The motion is being tabled by Sinn Féin's Irish language spokesman, Councillor Kevin Campbell, who has pointed out that London has thusfar reneged on its commitment at St. Andrews over ten years ago to "introduce an Irish Language Act reflecting on the experience of Wales and Ireland and work with the incoming Executive to enhance and protect the development of the Irish language".
He said: "Acht na Gaeilge is an issue of respect, an issue of recognition and an issue of rights.
“An Irish Language Act has both practical and symbolic importance in recognising and respecting Irish national identity.
"There needs to be language rights and protections in the north, just as there is in the rest of Ireland, in Scotland and in Wales."
Colr. Campbell said commitments to protect and promote the Irish language were integral to the Belfast Agreement, which was signed on Good Friday twenty years ago.
He said it was time for the British government to fully fulfil those commitments and to make amends for the ongoing breach of faith represented by the non-introduction of an Irish Language Act as promised at St. Andrews.
London has not been true to its word, he indicated.
“Irish language rights are a central part of the Good Friday Agreement and an Acht na Gaeilge is a part of the 2006 St. Andrew’s Agreement.
“Irish language speakers in Derry and Tyrone are entitled to the same language rights as enjoyed by citizens in other parts of these islands.
"These rights threaten no one; they humiliate no-one.

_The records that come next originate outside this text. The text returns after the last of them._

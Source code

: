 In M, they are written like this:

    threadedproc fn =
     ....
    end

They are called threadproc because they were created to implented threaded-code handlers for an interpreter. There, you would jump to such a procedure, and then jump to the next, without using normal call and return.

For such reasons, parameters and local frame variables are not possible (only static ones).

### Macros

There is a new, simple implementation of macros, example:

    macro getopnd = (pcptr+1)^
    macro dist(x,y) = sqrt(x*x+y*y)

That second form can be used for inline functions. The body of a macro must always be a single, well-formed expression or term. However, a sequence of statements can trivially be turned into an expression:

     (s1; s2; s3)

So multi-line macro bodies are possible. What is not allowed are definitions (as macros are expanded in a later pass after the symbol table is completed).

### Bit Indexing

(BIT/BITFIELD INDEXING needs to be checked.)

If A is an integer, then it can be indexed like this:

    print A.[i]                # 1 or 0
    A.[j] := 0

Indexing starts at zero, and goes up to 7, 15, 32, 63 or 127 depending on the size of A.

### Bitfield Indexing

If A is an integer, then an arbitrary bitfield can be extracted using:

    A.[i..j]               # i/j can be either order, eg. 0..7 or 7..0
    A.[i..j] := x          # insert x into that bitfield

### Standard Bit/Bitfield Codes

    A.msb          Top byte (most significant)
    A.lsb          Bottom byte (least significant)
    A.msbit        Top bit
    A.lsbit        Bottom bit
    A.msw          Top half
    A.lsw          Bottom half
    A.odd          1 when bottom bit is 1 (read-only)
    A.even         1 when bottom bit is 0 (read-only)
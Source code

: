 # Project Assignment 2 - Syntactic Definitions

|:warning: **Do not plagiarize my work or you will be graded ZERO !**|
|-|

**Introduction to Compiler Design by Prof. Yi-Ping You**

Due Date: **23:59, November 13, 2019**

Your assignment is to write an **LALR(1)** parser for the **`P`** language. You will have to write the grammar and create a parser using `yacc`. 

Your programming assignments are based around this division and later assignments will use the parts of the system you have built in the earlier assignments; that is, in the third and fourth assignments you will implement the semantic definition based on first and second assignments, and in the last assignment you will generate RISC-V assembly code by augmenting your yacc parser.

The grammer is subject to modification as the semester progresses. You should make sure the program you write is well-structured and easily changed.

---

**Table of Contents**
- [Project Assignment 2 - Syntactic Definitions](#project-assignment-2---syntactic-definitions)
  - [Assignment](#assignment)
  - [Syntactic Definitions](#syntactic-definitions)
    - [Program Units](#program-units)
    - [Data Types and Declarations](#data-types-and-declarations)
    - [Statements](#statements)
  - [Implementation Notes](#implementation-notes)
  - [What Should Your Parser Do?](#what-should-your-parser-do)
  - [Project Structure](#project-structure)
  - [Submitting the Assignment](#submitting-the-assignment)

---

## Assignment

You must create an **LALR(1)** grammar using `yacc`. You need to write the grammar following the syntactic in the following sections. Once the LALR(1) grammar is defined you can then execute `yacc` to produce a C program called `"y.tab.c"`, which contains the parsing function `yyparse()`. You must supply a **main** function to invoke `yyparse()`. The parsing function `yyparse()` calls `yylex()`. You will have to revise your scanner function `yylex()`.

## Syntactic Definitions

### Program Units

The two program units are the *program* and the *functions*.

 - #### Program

“In this council area, there is a fast growing Irish Language community; including the 563 children who are being educated through the medium of Irish. Their rights must be protected
“It is time now to end the denial of rights and disrespect shown to the Irish language, culture and identity. It is time for an Acht na Gaeilge.”
Colr. Campbell's motion will call for the introduction of Acht na Gaeilge as promised in the St Andrews Agreement.
It will further call for the "indigenous language of this island" to be "protected in legislation".